As part of its commitment to implement its Carbon Pollution Reduction Scheme (CPRS) by 2010, the Australian government yesterday released its eagerly awaited White Paper on the national emissions trading scheme. The key platform of the paper is the government’s commitment to reduce greenhouse gas emissions by at least 5% from 2000 levels by 2020, with the potential for a 15% cut if a global agreement is reached. The government also restated its commitment to a long-term cut of 60% from 2000 levels by 2050, with the ultimate goal of stabilizing greenhouse gas concentrations at 450 parts per million.
Coverage and liability
The CPRS is the broadest emissions trading scheme outside of the EU ETS and is scheduled to start on July 1, 2010. It comprises an extremely broad-based cap-and-trade scheme, which will cover at least three-quarters of Australia’s emissions, including stationary energy, transport, fugitive emissions, industrial processes, waste and forestry and all six Kyoto Protocol gases. Excluded from the scheme are agriculture (until at least 2015), deforestation (with future possibilities for inclusion) and biofuels and biomass combustion for energy. In general terms, liability is placed on large emitters (those who annually emit 25,000tCo2-e or more) for their own direct emissions, and obligations on upstream fuel suppliers for emissions resulting from the combustion of fuel.
Auctioning
At least a quarter of the allowances will be given away to compensate vulnerable industries, with the remainder to be auctioned. Banking will be unlimited while borrowing will be limited to 5%. The allowances will be treated as personal property and assignable, and will also be classified as financial products with Australian Securities Investment Commission oversight.
International linking
The government has indicated it expects an initial permit price of A$25 per tonne. However, to protect against price hikes, it has introduced a price cap (initially A$40 per tonne, then indexed annually at 5%) and unlike the EU ETS, there will be no make-good provision. There will also be transitional cuts to fuel excise to lessen the burden on consumers. The existence of a price cap could have important implications for linking with other schemes. Possibly to counter this and avoid overseas players shoring up Australian allowances, there will be a transitional ban on the export of Australian permits. However, the CPRS allows unlimited linking of Kyoto credits but will not allow Joint Implementation projects to be hosted in Australia’s covered sectors.
Compensation
The emissions intensive trade exposed industries (e.g. steel, cement, primary aluminum, pulp and paper, chemical and refinery industries, including LNG) will be protected under the scheme, based on the level of emissions intensity. Lesser assistance will be provided to coal-fired power stations.
Renewable technologies
The government reiterated the importance of CCS. Like the EU ETS, the CPRS will treat CCS as “net emissions” (i.e. the emissions will not form part of the originating entity’s emissions), and the CCS facility will be responsible for any leakage. The government also reaffirmed its commitment to its existing suite of renewable technologies such as the Renewable Energy Target of 20% by 2020.

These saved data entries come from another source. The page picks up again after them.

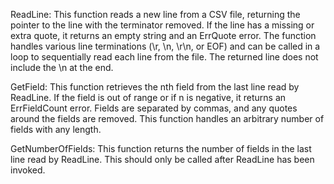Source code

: ReadLine: 
This function reads a new line from a CSV file, returning the pointer to the line with the terminator removed. 
If the line has a missing or extra quote, it returns an empty string and an ErrQuote error. The function handles various 
line terminations (\r, \n, \r\n, or EOF) and can be called in a loop to sequentially read each line from the file. The
returned line does not include the \n at the end.

GetField:
This function retrieves the nth field from the last line read by ReadLine. If the field is out of range or if n is negative,
it returns an ErrFieldCount error. Fields are separated by commas, and any quotes around the fields are removed. This 
function handles an arbitrary number of fields with any length.

GetNumberOfFields: 
This function returns the number of fields in the last line read by ReadLine. This should only be called after ReadLine has
been invoked.
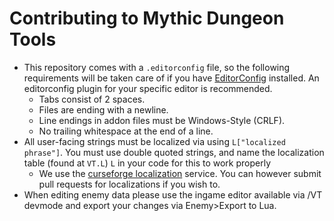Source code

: # Contributing to Mythic Dungeon Tools

- This repository comes with a `.editorconfig` file, so the following requirements will be taken care of if you have [EditorConfig](https://editorconfig.org/) installed. An editorconfig plugin for your specific editor is recommended.
  - Tabs consist of 2 spaces.
  - Files are ending with a newline.
  - Line endings in addon files must be Windows-Style (CRLF).
  - No trailing whitespace at the end of a line.
- All user-facing strings must be localized via using `L["localized phrase"]`. You must use double quoted strings, and name the localization table (found at `VT.L`) `L` in your code for this to work properly
  - We use the [curseforge localization](https://www.curseforge.com/wow/addons/mythic-dungeon-tools/localization) service. You can however submit pull requests for localizations if you wish to.
- When editing enemy data please use the ingame editor available via /VT devmode and export your changes via Enemy>Export to Lua.

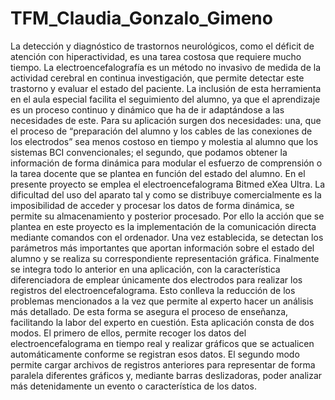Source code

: # TFM_Claudia_Gonzalo_Gimeno
La detección y diagnóstico de trastornos neurológicos, como el déficit de atención con hiperactividad, es una tarea costosa que requiere mucho tiempo. La electroencefalografía es un método no invasivo de medida de la actividad cerebral en continua investigación, que permite detectar este trastorno y evaluar el estado del paciente. La inclusión de esta herramienta en el aula especial facilita el seguimiento del alumno, ya que el aprendizaje es un proceso continuo y dinámico que ha de ir adaptándose a las necesidades de este.  Para su aplicación surgen dos necesidades: una, que el proceso de “preparación del alumno y los cables de las conexiones de los electrodos” sea menos costoso en tiempo y molestia al alumno que los sistemas BCI convencionales; el segundo, que podamos obtener la información de forma dinámica para modular el esfuerzo de comprensión o la tarea docente que se plantea en función del estado del alumno. En el presente proyecto se emplea el electroencefalograma Bitmed eXea Ultra. La dificultad del uso del aparato tal y como se distribuye comercialmente es la imposibilidad de acceder y procesar los datos de forma dinámica, se permite su almacenamiento y posterior procesado. Por ello la acción que se plantea en este proyecto es la implementación de la comunicación directa mediante comandos con el ordenador. Una vez establecida, se detectan los parámetros más importantes que aportan información sobre el estado del alumno y se realiza su correspondiente representación gráfica. Finalmente se integra todo lo anterior en una aplicación, con la característica diferenciadora de emplear únicamente dos electrodos para realizar los registros del electroencefalograma. Esto conlleva la reducción de los problemas mencionados a la vez que permite al experto hacer un análisis más detallado. De esta forma se asegura el proceso de enseñanza, facilitando la labor del experto en cuestión. Esta aplicación consta de dos modos. El primero de ellos, permite recoger los datos del electroencefalograma en tiempo real y realizar gráficos que se actualicen automáticamente conforme se registran esos datos. El segundo modo permite cargar archivos de registros anteriores para representar de forma paralela diferentes gráficos y, mediante barras deslizadoras, poder analizar más detenidamente un evento o característica de los datos.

The government plans to publish draft legislation in February 2009, with an aim to pass the legislation later in 2009. It also plans to establish an interim carbon regulator in early 2009, and a national permit registry early the following year. How the scheme framework will grow and adapt as it moves through Parliament will provide important lessons for the US, given the similarities between the US and Australian economies, as it grapples with the concept of introducing its own emissions trading scheme. In addition, and despite the price cap, the emergence of Australia as a likely net importer of credits creates important opportunities for international trade.